Jonathan Yost era el decano de Asuntos Académicos de la Universidad del Noroeste. Como tal, era el encargado de decidir en cuestiones de financiación, provisión de fondos y, claro está, contratación y despidos. Era quien tenía la sartén por el mango. Aunque nadie se atrevía a decirlo públicamente, todo el mundo sabía que el doctor Yost era quien mandaba en el campus; el rector era un simple figurón. Todo el mundo sabía también que sólo era cuestión de tiempo que le ofrecieran la presidencia de alguna universidad. Posiblemente, incluso, la de una perteneciente a la Ivy League.

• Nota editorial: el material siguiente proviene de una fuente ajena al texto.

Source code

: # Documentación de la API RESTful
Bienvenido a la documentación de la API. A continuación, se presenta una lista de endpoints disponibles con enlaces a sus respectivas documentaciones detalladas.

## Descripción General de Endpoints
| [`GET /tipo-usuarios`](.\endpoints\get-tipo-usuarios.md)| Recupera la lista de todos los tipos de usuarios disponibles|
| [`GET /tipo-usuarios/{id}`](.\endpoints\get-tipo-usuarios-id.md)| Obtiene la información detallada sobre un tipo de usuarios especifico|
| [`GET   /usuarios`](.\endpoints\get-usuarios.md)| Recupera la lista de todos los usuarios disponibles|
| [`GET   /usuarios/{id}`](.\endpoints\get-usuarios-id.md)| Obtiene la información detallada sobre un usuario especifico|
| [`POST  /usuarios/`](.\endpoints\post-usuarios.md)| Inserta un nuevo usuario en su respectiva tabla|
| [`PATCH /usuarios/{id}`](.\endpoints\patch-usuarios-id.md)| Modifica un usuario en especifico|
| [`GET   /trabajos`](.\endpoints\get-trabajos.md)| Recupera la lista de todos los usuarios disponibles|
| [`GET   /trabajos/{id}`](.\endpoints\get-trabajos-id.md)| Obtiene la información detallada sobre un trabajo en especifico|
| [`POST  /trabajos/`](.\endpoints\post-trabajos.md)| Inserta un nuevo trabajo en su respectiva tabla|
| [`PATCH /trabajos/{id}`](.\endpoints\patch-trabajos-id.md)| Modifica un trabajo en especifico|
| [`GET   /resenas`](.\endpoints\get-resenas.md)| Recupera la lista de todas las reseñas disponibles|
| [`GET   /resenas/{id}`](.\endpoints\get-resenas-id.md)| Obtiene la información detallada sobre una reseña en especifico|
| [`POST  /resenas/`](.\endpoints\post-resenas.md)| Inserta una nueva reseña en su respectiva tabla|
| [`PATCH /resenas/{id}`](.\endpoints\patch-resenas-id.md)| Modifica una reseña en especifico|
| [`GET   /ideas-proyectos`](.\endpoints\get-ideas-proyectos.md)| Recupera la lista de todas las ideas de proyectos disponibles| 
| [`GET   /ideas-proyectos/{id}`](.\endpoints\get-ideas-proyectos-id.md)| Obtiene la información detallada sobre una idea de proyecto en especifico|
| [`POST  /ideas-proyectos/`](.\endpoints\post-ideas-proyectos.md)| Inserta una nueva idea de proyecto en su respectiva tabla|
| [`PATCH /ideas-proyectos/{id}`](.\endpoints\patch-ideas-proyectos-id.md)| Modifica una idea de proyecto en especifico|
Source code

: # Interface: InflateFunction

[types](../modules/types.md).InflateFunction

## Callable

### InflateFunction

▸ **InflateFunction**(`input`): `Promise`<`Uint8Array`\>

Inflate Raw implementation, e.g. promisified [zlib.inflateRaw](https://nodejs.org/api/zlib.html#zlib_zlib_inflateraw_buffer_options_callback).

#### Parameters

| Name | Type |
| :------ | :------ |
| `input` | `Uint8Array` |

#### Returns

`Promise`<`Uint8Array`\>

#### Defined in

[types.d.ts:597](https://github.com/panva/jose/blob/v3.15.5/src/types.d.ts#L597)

Yost había sido profesor del Departamento de Filología Inglesa, y Daggart y él se habían hecho amigos inmediatamente al coincidir en un comité interdisciplinario durante el primer año de aquél en la universidad. Desde hacía años jugaban al squash una vez por semana, y cuando Jonathan se pasó a la administración (convirtiéndose, de paso, en el decano Yost, título este del que Scott jamás le permitía apearse), siguieron asistiendo juntos a tantos partidos de fútbol y baloncesto como podían. En vida de Susan no había cuarteto más dinámico que Daggart, Susan, Jonathan y Alice, y tras su muerte no hubo mejor amigo que Jonathan. Fue él quien persuadió a Daggart de que siguiera adelante y retomara sus investigaciones, y él quien movió los hilos para conseguir la financiación que le permitió regresar a México. En lo que a Daggart concernía, Jonathan Yost era un salvavidas.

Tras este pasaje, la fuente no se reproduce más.